## THE TASK
For this exercise, write out exactly the lines of the material from the one containing "依赖排除 | 任何可传递的依赖都可以通过" through the end, both ends included, and nothing more.
________________
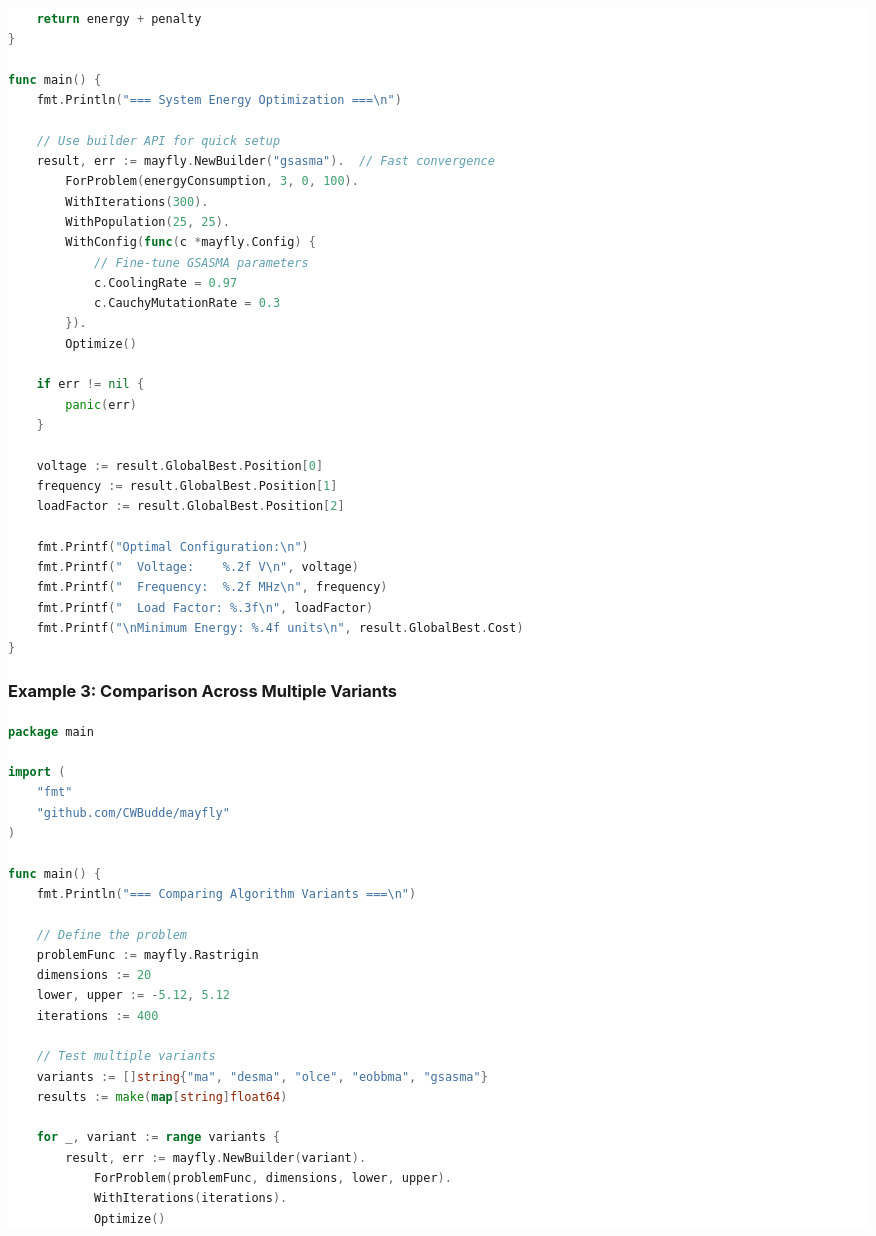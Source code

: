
 ```go
    return energy + penalty
}

func main() {
    fmt.Println("=== System Energy Optimization ===\n")

    // Use builder API for quick setup
    result, err := mayfly.NewBuilder("gsasma").  // Fast convergence
        ForProblem(energyConsumption, 3, 0, 100).
        WithIterations(300).
        WithPopulation(25, 25).
        WithConfig(func(c *mayfly.Config) {
            // Fine-tune GSASMA parameters
            c.CoolingRate = 0.97
            c.CauchyMutationRate = 0.3
        }).
        Optimize()

    if err != nil {
        panic(err)
    }

    voltage := result.GlobalBest.Position[0]
    frequency := result.GlobalBest.Position[1]
    loadFactor := result.GlobalBest.Position[2]

    fmt.Printf("Optimal Configuration:\n")
    fmt.Printf("  Voltage:    %.2f V\n", voltage)
    fmt.Printf("  Frequency:  %.2f MHz\n", frequency)
    fmt.Printf("  Load Factor: %.3f\n", loadFactor)
    fmt.Printf("\nMinimum Energy: %.4f units\n", result.GlobalBest.Cost)
}
```

### Example 3: Comparison Across Multiple Variants

```go
package main

import (
    "fmt"
    "github.com/CWBudde/mayfly"
)

func main() {
    fmt.Println("=== Comparing Algorithm Variants ===\n")

    // Define the problem
    problemFunc := mayfly.Rastrigin
    dimensions := 20
    lower, upper := -5.12, 5.12
    iterations := 400

    // Test multiple variants
    variants := []string{"ma", "desma", "olce", "eobbma", "gsasma"}
    results := make(map[string]float64)

    for _, variant := range variants {
        result, err := mayfly.NewBuilder(variant).
            ForProblem(problemFunc, dimensions, lower, upper).
            WithIterations(iterations).
            Optimize()

```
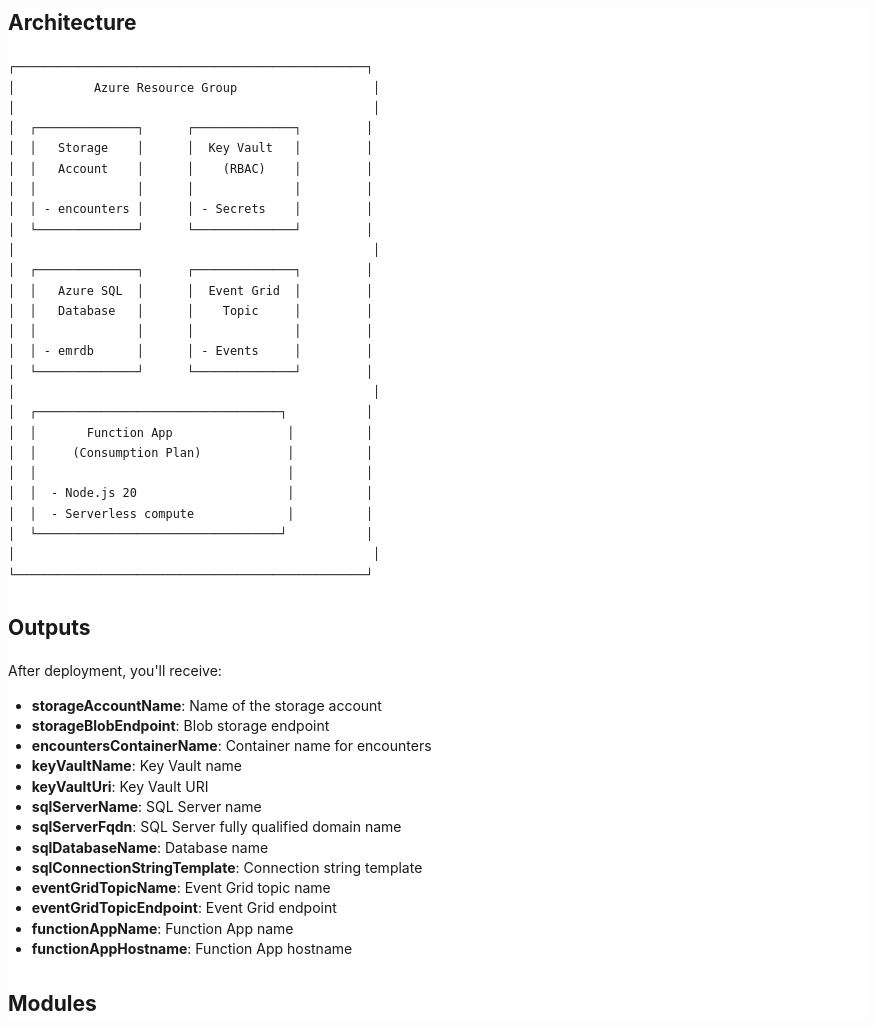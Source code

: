 ## Architecture

```
┌─────────────────────────────────────────────────┐
│           Azure Resource Group                   │
│                                                  │
│  ┌──────────────┐      ┌──────────────┐         │
│  │   Storage    │      │  Key Vault   │         │
│  │   Account    │      │    (RBAC)    │         │
│  │              │      │              │         │
│  │ - encounters │      │ - Secrets    │         │
│  └──────────────┘      └──────────────┘         │
│                                                  │
│  ┌──────────────┐      ┌──────────────┐         │
│  │   Azure SQL  │      │  Event Grid  │         │
│  │   Database   │      │    Topic     │         │
│  │              │      │              │         │
│  │ - emrdb      │      │ - Events     │         │
│  └──────────────┘      └──────────────┘         │
│                                                  │
│  ┌──────────────────────────────────┐           │
│  │       Function App                │          │
│  │     (Consumption Plan)            │          │
│  │                                   │          │
│  │  - Node.js 20                     │          │
│  │  - Serverless compute             │          │
│  └──────────────────────────────────┘           │
│                                                  │
└─────────────────────────────────────────────────┘
```

## Outputs

After deployment, you'll receive:

- **storageAccountName**: Name of the storage account
- **storageBlobEndpoint**: Blob storage endpoint
- **encountersContainerName**: Container name for encounters
- **keyVaultName**: Key Vault name
- **keyVaultUri**: Key Vault URI
- **sqlServerName**: SQL Server name
- **sqlServerFqdn**: SQL Server fully qualified domain name
- **sqlDatabaseName**: Database name
- **sqlConnectionStringTemplate**: Connection string template
- **eventGridTopicName**: Event Grid topic name
- **eventGridTopicEndpoint**: Event Grid endpoint
- **functionAppName**: Function App name
- **functionAppHostname**: Function App hostname

## Modules

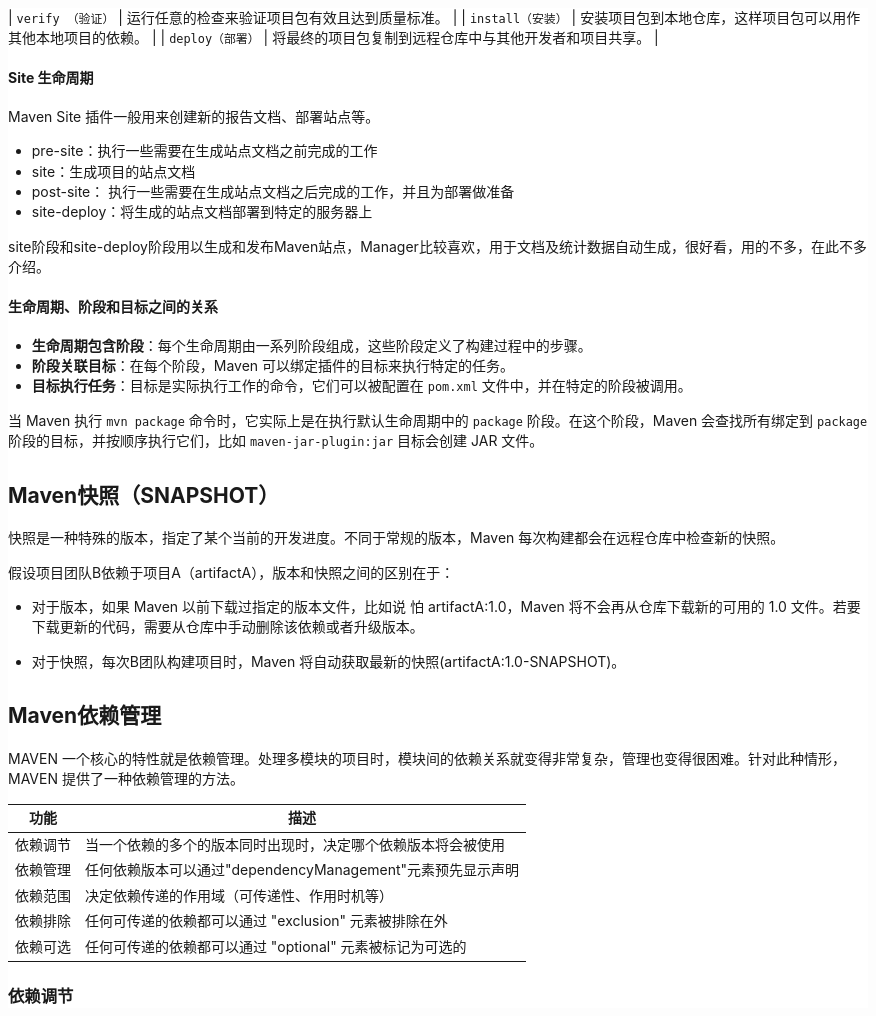| `verify （验证）`                           | 运行任意的检查来验证项目包有效且达到质量标准。               |
| `install（安装）`                           | 安装项目包到本地仓库，这样项目包可以用作其他本地项目的依赖。 |
| `deploy（部署）`                            | 将最终的项目包复制到远程仓库中与其他开发者和项目共享。       |

#### Site 生命周期

Maven Site 插件一般用来创建新的报告文档、部署站点等。

- pre-site：执行一些需要在生成站点文档之前完成的工作
- site：生成项目的站点文档
- post-site： 执行一些需要在生成站点文档之后完成的工作，并且为部署做准备
- site-deploy：将生成的站点文档部署到特定的服务器上

site阶段和site-deploy阶段用以生成和发布Maven站点，Manager比较喜欢，用于文档及统计数据自动生成，很好看，用的不多，在此不多介绍。

#### 生命周期、阶段和目标之间的关系

- **生命周期包含阶段**：每个生命周期由一系列阶段组成，这些阶段定义了构建过程中的步骤。
- **阶段关联目标**：在每个阶段，Maven 可以绑定插件的目标来执行特定的任务。
- **目标执行任务**：目标是实际执行工作的命令，它们可以被配置在 `pom.xml` 文件中，并在特定的阶段被调用。

当 Maven 执行 `mvn package` 命令时，它实际上是在执行默认生命周期中的 `package` 阶段。在这个阶段，Maven 会查找所有绑定到 `package` 阶段的目标，并按顺序执行它们，比如 `maven-jar-plugin:jar` 目标会创建 JAR 文件。

## Maven快照（SNAPSHOT）

快照是一种特殊的版本，指定了某个当前的开发进度。不同于常规的版本，Maven 每次构建都会在远程仓库中检查新的快照。 

假设项目团队B依赖于项目A（artifactA），版本和快照之间的区别在于：

- 对于版本，如果 Maven 以前下载过指定的版本文件，比如说 怕 artifactA:1.0，Maven 将不会再从仓库下载新的可用的 1.0 文件。若要下载更新的代码，需要从仓库中手动删除该依赖或者升级版本。

- 对于快照，每次B团队构建项目时，Maven 将自动获取最新的快照(artifactA:1.0-SNAPSHOT)。

## Maven依赖管理

MAVEN 一个核心的特性就是依赖管理。处理多模块的项目时，模块间的依赖关系就变得非常复杂，管理也变得很困难。针对此种情形，MAVEN 提供了一种依赖管理的方法。

| 功能     | 描述                                                         |
| -------- | ------------------------------------------------------------ |
| 依赖调节 | 当一个依赖的多个的版本同时出现时，决定哪个依赖版本将会被使用 |
| 依赖管理 | 任何依赖版本可以通过"dependencyManagement"元素预先显示声明   |
| 依赖范围 | 决定依赖传递的作用域（可传递性、作用时机等）                 |
| 依赖排除 | 任何可传递的依赖都可以通过 "exclusion" 元素被排除在外        |
| 依赖可选 | 任何可传递的依赖都可以通过 "optional" 元素被标记为可选的     |

### 依赖调节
________________
## OUTPUT OF THE EXERCISE
| 依赖排除 | 任何可传递的依赖都可以通过 "exclusion" 元素被排除在外        |
| 依赖可选 | 任何可传递的依赖都可以通过 "optional" 元素被标记为可选的     |

### 依赖调节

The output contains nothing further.